August 16, 2011 (Chris Moore)
Without a deal on the table to extend or make permanent current conforming loan limits on government-backed mortgages by Fannie Mae and Freddie Mac, Wells Fargo will no longer accept applications for loans that fall under the soon to expire temporary loan limits.
Congress temporarily raised the conforming loan limits from $417,000 to $729,750 in 2008 to help the slumping housing industry, but the current loan limits are set to expire on October 1st.
Once the temporary loan limits expire, the maximum conforming loan limit for the Federal Housing Administration (FHA), Freddie Mac, and Fannie Mae will decline to $625,500 with many areas that have enjoyed the higher loan limits falling far below the new maximum.
Wells Fargo’s deadline for accepting loan applications under the temporary loan limits ended yesterday, August 15th, and all application for loans of $625,501 or more will now be considered as jumbo loans.
Housing industry heavyweights such as the National Association of Realtors (NAR), the National Association of Home Builders (NAHB), and the Mortgage Bankers Association (MBA) have advocated making permanent or extending the higher current conforming loan limits.
There is still a possibility that the current loan limits could be extended as a bill that was introduced by Rep.

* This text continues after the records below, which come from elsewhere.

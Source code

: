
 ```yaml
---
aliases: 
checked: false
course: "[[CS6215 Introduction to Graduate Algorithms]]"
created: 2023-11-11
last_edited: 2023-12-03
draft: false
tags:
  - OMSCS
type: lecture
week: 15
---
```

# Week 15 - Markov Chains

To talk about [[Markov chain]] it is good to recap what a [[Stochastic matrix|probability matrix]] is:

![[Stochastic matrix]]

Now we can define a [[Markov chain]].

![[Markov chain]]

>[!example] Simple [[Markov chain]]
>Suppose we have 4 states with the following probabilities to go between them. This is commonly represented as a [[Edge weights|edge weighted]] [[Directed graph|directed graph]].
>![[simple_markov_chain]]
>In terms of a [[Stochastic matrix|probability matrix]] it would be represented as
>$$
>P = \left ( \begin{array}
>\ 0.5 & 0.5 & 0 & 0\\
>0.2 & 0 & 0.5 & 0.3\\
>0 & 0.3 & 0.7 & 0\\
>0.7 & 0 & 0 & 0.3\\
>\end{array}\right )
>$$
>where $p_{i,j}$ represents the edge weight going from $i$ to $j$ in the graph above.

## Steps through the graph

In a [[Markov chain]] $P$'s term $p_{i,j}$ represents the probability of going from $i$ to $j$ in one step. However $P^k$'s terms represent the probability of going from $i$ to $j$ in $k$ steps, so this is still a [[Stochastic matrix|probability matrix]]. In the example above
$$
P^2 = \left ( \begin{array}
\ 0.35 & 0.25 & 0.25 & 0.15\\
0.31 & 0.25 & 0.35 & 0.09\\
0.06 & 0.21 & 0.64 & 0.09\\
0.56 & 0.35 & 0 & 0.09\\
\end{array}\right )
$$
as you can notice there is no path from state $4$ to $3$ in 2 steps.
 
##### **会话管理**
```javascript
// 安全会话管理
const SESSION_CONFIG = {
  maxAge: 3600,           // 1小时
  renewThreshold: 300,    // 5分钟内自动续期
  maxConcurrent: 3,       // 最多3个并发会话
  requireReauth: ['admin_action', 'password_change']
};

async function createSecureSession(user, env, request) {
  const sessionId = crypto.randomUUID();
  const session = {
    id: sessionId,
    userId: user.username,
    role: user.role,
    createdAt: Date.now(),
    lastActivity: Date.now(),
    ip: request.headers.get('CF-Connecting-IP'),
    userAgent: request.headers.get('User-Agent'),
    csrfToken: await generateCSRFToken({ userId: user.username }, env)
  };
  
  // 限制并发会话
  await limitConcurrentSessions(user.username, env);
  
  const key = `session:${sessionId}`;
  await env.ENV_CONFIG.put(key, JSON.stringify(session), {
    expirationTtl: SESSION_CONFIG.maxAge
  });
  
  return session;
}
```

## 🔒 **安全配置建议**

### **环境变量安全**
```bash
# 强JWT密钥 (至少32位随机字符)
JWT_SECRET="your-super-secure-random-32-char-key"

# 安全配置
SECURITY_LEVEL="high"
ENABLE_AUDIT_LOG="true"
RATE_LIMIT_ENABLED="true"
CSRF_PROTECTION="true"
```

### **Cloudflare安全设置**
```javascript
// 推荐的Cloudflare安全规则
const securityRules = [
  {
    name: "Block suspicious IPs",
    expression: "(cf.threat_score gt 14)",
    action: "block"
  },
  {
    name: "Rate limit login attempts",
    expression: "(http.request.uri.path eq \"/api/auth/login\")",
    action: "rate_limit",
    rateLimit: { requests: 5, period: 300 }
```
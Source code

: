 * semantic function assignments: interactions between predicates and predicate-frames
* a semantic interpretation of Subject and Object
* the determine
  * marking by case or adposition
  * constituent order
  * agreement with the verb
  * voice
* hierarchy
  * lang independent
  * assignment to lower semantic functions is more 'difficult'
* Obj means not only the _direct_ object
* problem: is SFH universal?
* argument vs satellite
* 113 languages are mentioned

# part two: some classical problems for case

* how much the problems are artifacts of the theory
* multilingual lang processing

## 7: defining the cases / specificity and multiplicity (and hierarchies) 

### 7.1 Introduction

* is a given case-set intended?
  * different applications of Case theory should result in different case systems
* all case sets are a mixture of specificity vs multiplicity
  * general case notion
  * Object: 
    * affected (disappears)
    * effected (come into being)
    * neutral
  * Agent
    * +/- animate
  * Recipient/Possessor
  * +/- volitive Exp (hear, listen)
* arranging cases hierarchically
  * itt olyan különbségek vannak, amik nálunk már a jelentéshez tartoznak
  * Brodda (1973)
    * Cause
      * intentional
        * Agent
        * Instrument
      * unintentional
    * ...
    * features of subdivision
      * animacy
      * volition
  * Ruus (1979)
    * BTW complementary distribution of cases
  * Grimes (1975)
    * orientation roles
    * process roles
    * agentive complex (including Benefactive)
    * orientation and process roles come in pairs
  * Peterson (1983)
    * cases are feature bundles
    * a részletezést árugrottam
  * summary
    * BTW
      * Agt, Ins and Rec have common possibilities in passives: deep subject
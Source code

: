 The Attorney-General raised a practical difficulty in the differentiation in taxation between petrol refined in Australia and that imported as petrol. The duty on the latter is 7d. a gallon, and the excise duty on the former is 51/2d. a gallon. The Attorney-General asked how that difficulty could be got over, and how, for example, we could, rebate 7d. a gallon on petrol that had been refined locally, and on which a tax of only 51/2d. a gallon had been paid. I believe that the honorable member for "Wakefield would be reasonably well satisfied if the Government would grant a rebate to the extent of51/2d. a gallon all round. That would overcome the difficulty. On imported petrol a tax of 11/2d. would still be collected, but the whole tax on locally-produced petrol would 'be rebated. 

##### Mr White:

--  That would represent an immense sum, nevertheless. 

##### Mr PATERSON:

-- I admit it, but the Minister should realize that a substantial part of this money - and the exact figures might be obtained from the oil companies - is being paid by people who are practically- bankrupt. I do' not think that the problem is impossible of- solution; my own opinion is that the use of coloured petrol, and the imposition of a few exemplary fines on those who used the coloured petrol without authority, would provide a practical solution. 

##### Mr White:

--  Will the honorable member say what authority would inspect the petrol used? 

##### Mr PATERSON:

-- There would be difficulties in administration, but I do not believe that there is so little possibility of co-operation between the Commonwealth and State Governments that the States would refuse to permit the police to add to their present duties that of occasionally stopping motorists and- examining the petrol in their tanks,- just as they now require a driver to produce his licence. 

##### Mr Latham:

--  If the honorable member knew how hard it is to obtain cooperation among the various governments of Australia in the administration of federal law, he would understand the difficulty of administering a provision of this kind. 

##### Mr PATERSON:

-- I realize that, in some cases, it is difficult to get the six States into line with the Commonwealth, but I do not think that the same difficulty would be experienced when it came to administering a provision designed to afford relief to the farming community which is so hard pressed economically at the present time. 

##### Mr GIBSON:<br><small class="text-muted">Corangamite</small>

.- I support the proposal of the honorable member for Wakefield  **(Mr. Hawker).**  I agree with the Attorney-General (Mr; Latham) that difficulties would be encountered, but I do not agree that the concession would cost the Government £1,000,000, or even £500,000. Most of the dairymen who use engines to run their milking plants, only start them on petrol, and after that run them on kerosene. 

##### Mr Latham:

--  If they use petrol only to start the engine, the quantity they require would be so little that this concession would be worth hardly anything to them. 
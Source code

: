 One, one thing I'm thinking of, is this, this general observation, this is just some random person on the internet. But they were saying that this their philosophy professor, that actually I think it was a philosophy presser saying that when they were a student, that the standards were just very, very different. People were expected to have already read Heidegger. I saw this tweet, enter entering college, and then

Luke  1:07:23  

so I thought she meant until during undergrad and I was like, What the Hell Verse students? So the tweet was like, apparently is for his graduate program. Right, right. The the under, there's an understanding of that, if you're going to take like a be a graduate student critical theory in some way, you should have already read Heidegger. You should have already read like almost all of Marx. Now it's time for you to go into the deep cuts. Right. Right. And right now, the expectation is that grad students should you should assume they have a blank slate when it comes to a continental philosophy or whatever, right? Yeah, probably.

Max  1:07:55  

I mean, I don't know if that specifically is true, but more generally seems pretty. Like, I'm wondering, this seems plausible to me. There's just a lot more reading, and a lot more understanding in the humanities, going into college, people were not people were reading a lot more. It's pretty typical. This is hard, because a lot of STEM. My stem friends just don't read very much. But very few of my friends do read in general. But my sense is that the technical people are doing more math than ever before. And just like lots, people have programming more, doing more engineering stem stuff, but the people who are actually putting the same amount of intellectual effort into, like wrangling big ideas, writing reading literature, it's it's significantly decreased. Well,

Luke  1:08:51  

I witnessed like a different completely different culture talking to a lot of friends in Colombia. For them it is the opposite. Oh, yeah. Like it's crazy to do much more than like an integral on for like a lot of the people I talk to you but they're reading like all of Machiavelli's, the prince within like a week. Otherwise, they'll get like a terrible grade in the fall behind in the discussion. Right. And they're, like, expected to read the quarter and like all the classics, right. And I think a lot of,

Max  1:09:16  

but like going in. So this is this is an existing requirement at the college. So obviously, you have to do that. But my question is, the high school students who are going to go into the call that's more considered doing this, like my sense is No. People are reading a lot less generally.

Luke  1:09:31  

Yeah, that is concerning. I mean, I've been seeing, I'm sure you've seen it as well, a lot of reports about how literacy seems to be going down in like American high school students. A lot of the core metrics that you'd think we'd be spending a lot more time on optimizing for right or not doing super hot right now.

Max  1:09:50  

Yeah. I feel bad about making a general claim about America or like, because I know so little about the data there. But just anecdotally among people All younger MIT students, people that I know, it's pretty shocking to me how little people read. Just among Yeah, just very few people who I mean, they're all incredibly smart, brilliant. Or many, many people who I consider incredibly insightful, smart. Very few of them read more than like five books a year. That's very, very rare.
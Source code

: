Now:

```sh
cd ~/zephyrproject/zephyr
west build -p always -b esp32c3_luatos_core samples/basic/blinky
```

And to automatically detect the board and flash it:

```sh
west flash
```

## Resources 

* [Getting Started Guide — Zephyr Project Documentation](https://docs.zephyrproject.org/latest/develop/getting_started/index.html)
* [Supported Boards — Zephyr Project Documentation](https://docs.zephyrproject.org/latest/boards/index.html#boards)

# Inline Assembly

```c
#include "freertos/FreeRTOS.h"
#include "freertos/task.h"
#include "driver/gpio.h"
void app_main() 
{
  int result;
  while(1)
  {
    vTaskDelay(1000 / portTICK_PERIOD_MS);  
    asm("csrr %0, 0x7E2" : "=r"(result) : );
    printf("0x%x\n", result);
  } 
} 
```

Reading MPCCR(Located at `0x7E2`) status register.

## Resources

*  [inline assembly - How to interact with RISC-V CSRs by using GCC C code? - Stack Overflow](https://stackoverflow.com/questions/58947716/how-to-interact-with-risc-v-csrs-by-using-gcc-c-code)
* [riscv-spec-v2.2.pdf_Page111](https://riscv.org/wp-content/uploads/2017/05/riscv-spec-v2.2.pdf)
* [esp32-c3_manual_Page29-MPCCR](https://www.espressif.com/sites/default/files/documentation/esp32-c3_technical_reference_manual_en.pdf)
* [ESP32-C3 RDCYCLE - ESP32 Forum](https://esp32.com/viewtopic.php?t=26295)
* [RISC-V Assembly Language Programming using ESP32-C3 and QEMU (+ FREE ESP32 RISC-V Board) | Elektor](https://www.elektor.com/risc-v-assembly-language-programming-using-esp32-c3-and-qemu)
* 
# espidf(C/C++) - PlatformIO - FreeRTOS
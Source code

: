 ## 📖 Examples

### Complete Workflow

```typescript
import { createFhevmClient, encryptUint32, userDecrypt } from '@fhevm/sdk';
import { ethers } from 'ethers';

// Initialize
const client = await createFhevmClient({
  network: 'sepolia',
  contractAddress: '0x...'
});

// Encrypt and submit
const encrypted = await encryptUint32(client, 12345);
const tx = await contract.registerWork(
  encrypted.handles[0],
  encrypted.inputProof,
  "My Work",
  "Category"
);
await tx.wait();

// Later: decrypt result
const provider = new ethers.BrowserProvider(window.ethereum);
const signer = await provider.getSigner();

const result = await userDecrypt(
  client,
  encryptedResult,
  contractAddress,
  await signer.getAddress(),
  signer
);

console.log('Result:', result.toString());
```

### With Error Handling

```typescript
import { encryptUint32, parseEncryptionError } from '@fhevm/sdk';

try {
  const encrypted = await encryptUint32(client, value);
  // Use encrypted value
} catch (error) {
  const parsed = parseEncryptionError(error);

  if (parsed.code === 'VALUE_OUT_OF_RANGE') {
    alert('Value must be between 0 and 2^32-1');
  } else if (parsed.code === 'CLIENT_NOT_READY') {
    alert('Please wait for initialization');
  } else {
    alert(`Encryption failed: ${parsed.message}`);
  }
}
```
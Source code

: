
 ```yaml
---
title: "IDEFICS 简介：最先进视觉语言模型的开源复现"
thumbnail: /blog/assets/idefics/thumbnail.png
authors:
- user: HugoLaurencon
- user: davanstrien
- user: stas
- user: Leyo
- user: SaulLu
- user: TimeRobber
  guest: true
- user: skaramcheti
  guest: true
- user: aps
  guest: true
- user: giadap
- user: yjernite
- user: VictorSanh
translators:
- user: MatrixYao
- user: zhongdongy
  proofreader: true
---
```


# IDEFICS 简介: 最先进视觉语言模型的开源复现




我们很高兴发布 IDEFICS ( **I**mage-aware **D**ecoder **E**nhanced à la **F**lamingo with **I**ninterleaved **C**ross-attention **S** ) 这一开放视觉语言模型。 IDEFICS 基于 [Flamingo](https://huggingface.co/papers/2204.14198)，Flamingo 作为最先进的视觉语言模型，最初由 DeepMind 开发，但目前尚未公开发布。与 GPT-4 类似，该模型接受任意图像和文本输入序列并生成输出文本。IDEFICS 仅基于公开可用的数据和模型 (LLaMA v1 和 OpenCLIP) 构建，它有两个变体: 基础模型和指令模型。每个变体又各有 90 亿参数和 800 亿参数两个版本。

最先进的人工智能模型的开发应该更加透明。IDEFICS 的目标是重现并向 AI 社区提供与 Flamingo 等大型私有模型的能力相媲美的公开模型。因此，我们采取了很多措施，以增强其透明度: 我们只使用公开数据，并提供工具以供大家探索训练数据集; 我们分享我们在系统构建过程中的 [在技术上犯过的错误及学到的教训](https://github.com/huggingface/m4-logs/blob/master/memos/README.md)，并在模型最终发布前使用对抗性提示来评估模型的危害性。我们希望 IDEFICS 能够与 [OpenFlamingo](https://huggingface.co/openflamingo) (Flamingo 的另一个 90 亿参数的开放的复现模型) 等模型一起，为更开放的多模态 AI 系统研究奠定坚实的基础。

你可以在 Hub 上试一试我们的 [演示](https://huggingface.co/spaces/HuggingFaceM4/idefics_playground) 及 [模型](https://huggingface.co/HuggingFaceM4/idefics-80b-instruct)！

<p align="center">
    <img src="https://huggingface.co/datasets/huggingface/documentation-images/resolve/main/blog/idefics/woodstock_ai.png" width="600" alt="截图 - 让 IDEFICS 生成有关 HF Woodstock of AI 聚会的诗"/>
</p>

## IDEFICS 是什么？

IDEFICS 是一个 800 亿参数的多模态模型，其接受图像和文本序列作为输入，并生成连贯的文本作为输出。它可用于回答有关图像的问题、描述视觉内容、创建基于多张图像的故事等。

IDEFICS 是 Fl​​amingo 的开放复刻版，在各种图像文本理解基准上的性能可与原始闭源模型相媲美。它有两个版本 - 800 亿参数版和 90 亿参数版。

John Campbell (R-CA) and Rep. Gary Ackerman (D-NY) that extends the current loan limits for two more years is waiting for Congress to consider when they come back from their summer recess in September. The bill has wide support from within the housing industry.
Housing advocates fear that the higher down payment requirements and interest rates that typically accompany non-conforming and jumbo loans will have a negative impact on the housing industry, with as many as 17 million homes nationwide being affected by the reduced loan limits according to NAR.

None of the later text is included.